Canadian 5,000m runner Cam Levins has spoken out in defense of Alberto Salazar, the coach who has been accused of encouraging athletes to dope. The Canadian 5,000m runner, who joined the group of Salazar in 2013, added his coach was “completely trustworthy”.
Speaking at the Portland Track Festival, Levins said the Nike Oregon Project coach, had never pushed him into grey areas while he has trained with him. The Canadian runner said Alberto and Galen have been very trustworthy and they have never given me any reason not to trust them. It was added by Levins that he does not take any thyroid medication and he doesn’t know of anyone besides Galen who takes it within the group.
Young American middle distance star Shannon Rowbury, who trains alongside Mo Farah at the Nike Oregon Project, denied doping allegations and remarked any accusations of doping against her were “slanderous”. Rowbury further commented she had ever seen anything that would make me question Salazar or her teammates. Rowbury added she knew Alberto and Galen are doing whatever they can to dispute these allegations and to prove them wrong and she trusts them to do that. The American middle distance star also said the coach had not asked her to get a Therapeutic Use Exemption Certificate for any substance and had not put her on an inhaler. She went on to add that her eyes on her goals which are to make the US team, to make the World podium and most importantly of the all, the Olympic podium.

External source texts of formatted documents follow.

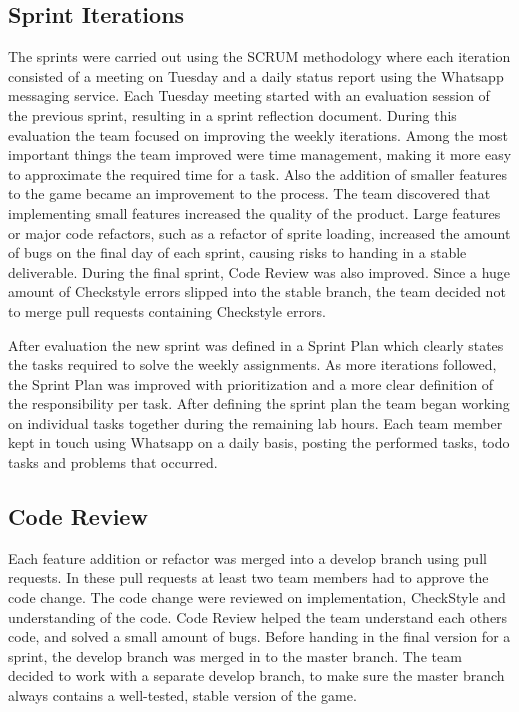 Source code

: \documentclass[10pt]{article}
\begin{document}
\subsection*{Sprint Iterations}
The sprints were carried out using the SCRUM methodology where each iteration consisted of a meeting on Tuesday and a daily status report using the Whatsapp messaging service. Each Tuesday meeting started with an evaluation session of the previous sprint, resulting in a sprint reflection document. 
During this evaluation the team focused on improving the weekly iterations. Among the most important things the team improved were time management, making it more easy to approximate the required time for a task. Also the addition of smaller features to the game became an improvement to the process. The team discovered that implementing small features increased the quality of the product. Large features or major code refactors, such as a refactor of sprite loading, increased the amount of bugs on the final day of each sprint, causing risks to handing in a stable deliverable. During the final sprint, Code Review was also improved. Since a huge amount of Checkstyle errors slipped into the stable branch, the team decided not to merge pull requests containing Checkstyle errors.

After evaluation the new sprint was defined in a Sprint Plan which clearly states the tasks required to solve the weekly assignments. As more iterations followed, the Sprint Plan was improved with prioritization and a more clear definition of the responsibility per task. After defining the sprint plan the team began working on individual tasks together during the remaining lab hours. Each team member kept in touch using Whatsapp on a daily basis, posting the performed tasks, todo tasks and problems that occurred. 

\subsection*{Code Review}
Each feature addition or refactor was merged into a develop branch using pull requests. In these pull requests at least two team members had to approve the code change. The code change were reviewed on implementation, CheckStyle and understanding of the code. Code Review helped the team understand each others code, and solved a small amount of bugs. Before handing in the final version for a sprint, the develop branch was merged in to the master branch. The team decided to work with a separate develop branch, to make sure the master branch always contains a well-tested, stable version of the game.
\end{document}
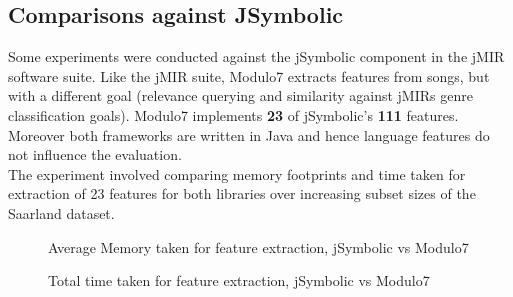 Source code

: \documentclass{article}
\begin{document}
\subsection{Comparisons against JSymbolic}

Some experiments were conducted against the jSymbolic component in the jMIR \cite{jMIR} software suite. Like the jMIR suite, Modulo7 extracts features from songs, but with a different goal (relevance querying and similarity against jMIRs genre classification goals). Modulo7 implements \textbf{23} of jSymbolic's \textbf{111} features. Moreover both frameworks are written in Java and hence language features do not influence the evaluation. \\ 

\noindent The experiment involved comparing memory footprints and time taken for extraction of 23 features for both libraries over increasing subset sizes of the Saarland \cite{saarlandmsd} dataset. 

\begin{figure}[h]
\begin{center}
{}
 \caption{Average Memory taken for feature extraction, jSymbolic vs Modulo7}
 \label{fig:MemoryTaken}
\end{center}
\end{figure}

\begin{figure}[h]
\begin{center}
{}
 \caption{Total time taken for feature extraction, jSymbolic vs Modulo7}
 \label{fig:TimeTaken}
\end{center}
\end{figure}
\end{document}
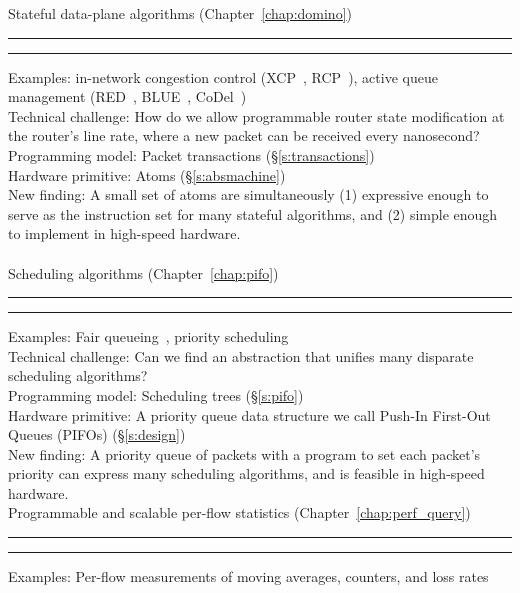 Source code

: \begin{table}
\begin{small}
Stateful data-plane algorithms (Chapter~\ref{chap:domino})
\hrule \hrule
Examples: in-network congestion control (XCP~\cite{xcp}, RCP~\cite{rcp}), active
queue management (RED~\cite{red}, BLUE~\cite{blue}, CoDel~\cite{codel}) \\

Technical challenge: How do we allow programmable router state modification at
the router's line rate, where a new packet can be received every nanosecond? \\

Programming model: Packet transactions (\S\ref{s:transactions})\\

Hardware primitive: Atoms (\S\ref{s:absmachine}) \\

New finding: A small set of atoms are simultaneously (1) expressive enough to
serve as the instruction set for many stateful algorithms, and (2) simple
enough to implement in high-speed hardware. \\ \\

Scheduling algorithms (Chapter~\ref{chap:pifo})
\hrule \hrule
Examples: Fair queueing~\cite{wfq}, priority scheduling~\cite{srpt} \\

Technical challenge: Can we find an abstraction that unifies many disparate
scheduling algorithms? \\

Programming model: Scheduling trees (\S\ref{s:pifo}) \\

Hardware primitive: A priority queue data structure we call Push-In First-Out
Queues (PIFOs) (\S\ref{s:design}) \\

New finding: A priority queue of packets with a program to set each packet's
priority can express many scheduling algorithms, and is feasible in high-speed
hardware. \\

Programmable and scalable per-flow statistics (Chapter~\ref{chap:perf_query}) \\
\hrule \hrule
Examples: Per-flow measurements of moving averages, counters, and loss rates \\


\end{small}
\end{table}
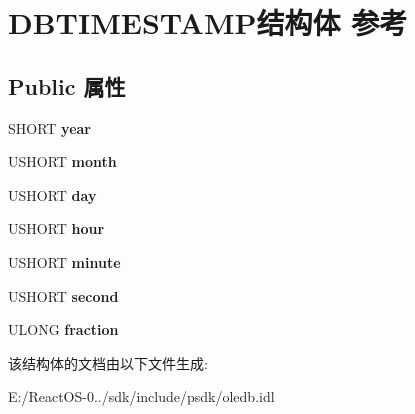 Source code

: \hypertarget{struct_d_b_t_i_m_e_s_t_a_m_p}{}\section{D\+B\+T\+I\+M\+E\+S\+T\+A\+M\+P结构体 参考}
\label{struct_d_b_t_i_m_e_s_t_a_m_p}
\subsection*{Public 属性}
\begin{DoxyCompactItemize}
\item 
\mbox{\label{struct_d_b_t_i_m_e_s_t_a_m_p_a0e2e1c995d6746c7fb0c39264b7f468c}} 
S\+H\+O\+RT {\bfseries year}
\item 
\mbox{\label{struct_d_b_t_i_m_e_s_t_a_m_p_a06166a0d283121ad176f6676f9c8791d}} 
U\+S\+H\+O\+RT {\bfseries month}
\item 
\mbox{\label{struct_d_b_t_i_m_e_s_t_a_m_p_ac8f4fae401642d944d59cf42a8b9c389}} 
U\+S\+H\+O\+RT {\bfseries day}
\item 
\mbox{\label{struct_d_b_t_i_m_e_s_t_a_m_p_ad083184f7bb0898e89d2d4efc0e078b7}} 
U\+S\+H\+O\+RT {\bfseries hour}
\item 
\mbox{\label{struct_d_b_t_i_m_e_s_t_a_m_p_ae8116311e6edf44325fefcfc92cdbbc9}} 
U\+S\+H\+O\+RT {\bfseries minute}
\item 
\mbox{\label{struct_d_b_t_i_m_e_s_t_a_m_p_a450612d9f8b191c74f7eeb9832640eae}} 
U\+S\+H\+O\+RT {\bfseries second}
\item 
\mbox{\label{struct_d_b_t_i_m_e_s_t_a_m_p_ac48ab0993bc1f29b36bfb082e64eac92}} 
U\+L\+O\+NG {\bfseries fraction}
\end{DoxyCompactItemize}


该结构体的文档由以下文件生成\+:\begin{DoxyCompactItemize}
\item 
E\+:/\+React\+O\+S-\/0../sdk/include/psdk/oledb.\+idl\end{DoxyCompactItemize}
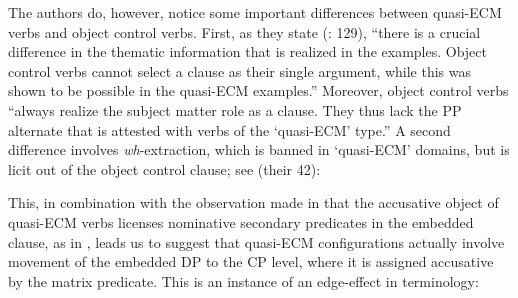 \documentclass[output=paper]{langsci/langscibook}
\begin{document}
    \z

The authors do, however, notice some important differences between quasi-ECM verbs and object control verbs. First, as they state (\citealt{Kotzoglou2007}: 129), “there is a crucial difference in the thematic information that is realized in the  examples. Object control verbs cannot select a clause as their single argument, while this was shown to be possible in the quasi-ECM examples.” Moreover, object control verbs “always realize the subject matter role as a clause. They thus lack the PP alternate that is attested with verbs of the ‘quasi-ECM’ type.” A second difference involves \textit{wh}-extraction, which is banned in  ‘quasi-ECM’ domains, but is licit out of the object control clause; see  (their 42):

\ea%
    \label{ex:alexiadou:43}
    \z
\z

This, in combination with the observation made in \citet{Kotzoglou2007} that the accusative object of quasi-ECM verbs licenses nominative secondary predicates in the embedded clause, as in , leads us to suggest that quasi-ECM configurations actually involve movement of the embedded DP to the CP level, where it is assigned accusative by the matrix predicate. This is an instance of an edge-effect in  terminology:
\end{document}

Salazar came under criticism after it was claimed by BBC’s Panorama that he had given Testosterone, the banned steroid, to his athlete Galen Rupp when he was 16. Alberto Salazar was also accused of violating other anti-doping rules and has been accused of supplying/trafficking performance enhancing drugs. Steve Magness, a former coach at Nike’s Oregon Project, claimed that he had seen a document on the desk of Salazar that suggested Glen Rupp had been taking Testosterone since he was 16. It was further claimed by Magness that Alex, the son of Alberto, used to mock laboratory tests to find out how much testosterone he would have to rub on the body before it showed up a positive in a drug test.
Rupp has been accused of taking Prednisone, the asthma drug banned in competition. It was claimed by Magness that Rupp took the drug even after he was unable to procure a therapeutic use exemption for the asthma drug. It was alleged by Kara and Adam Goucher, former Nike Oregon Project runners, that Salazar had coached Rupp to try and get intravenous drips ahead of races to possibly mask banned substances.
Salazar is not new to doping accusations. In 1996, he coached American Mary Decker when she tested positive for high testosterone levels. In 1999, he gave a speech to the Duke University Law Review where he said it is presently difficult to be among the elite top five in the world in any of the distance levels without using human growth hormone or EPO (erythropoietin).
In his defense, Salazar is expected to release a series of emails, documents, and witness testimonies to support his case in the next few days.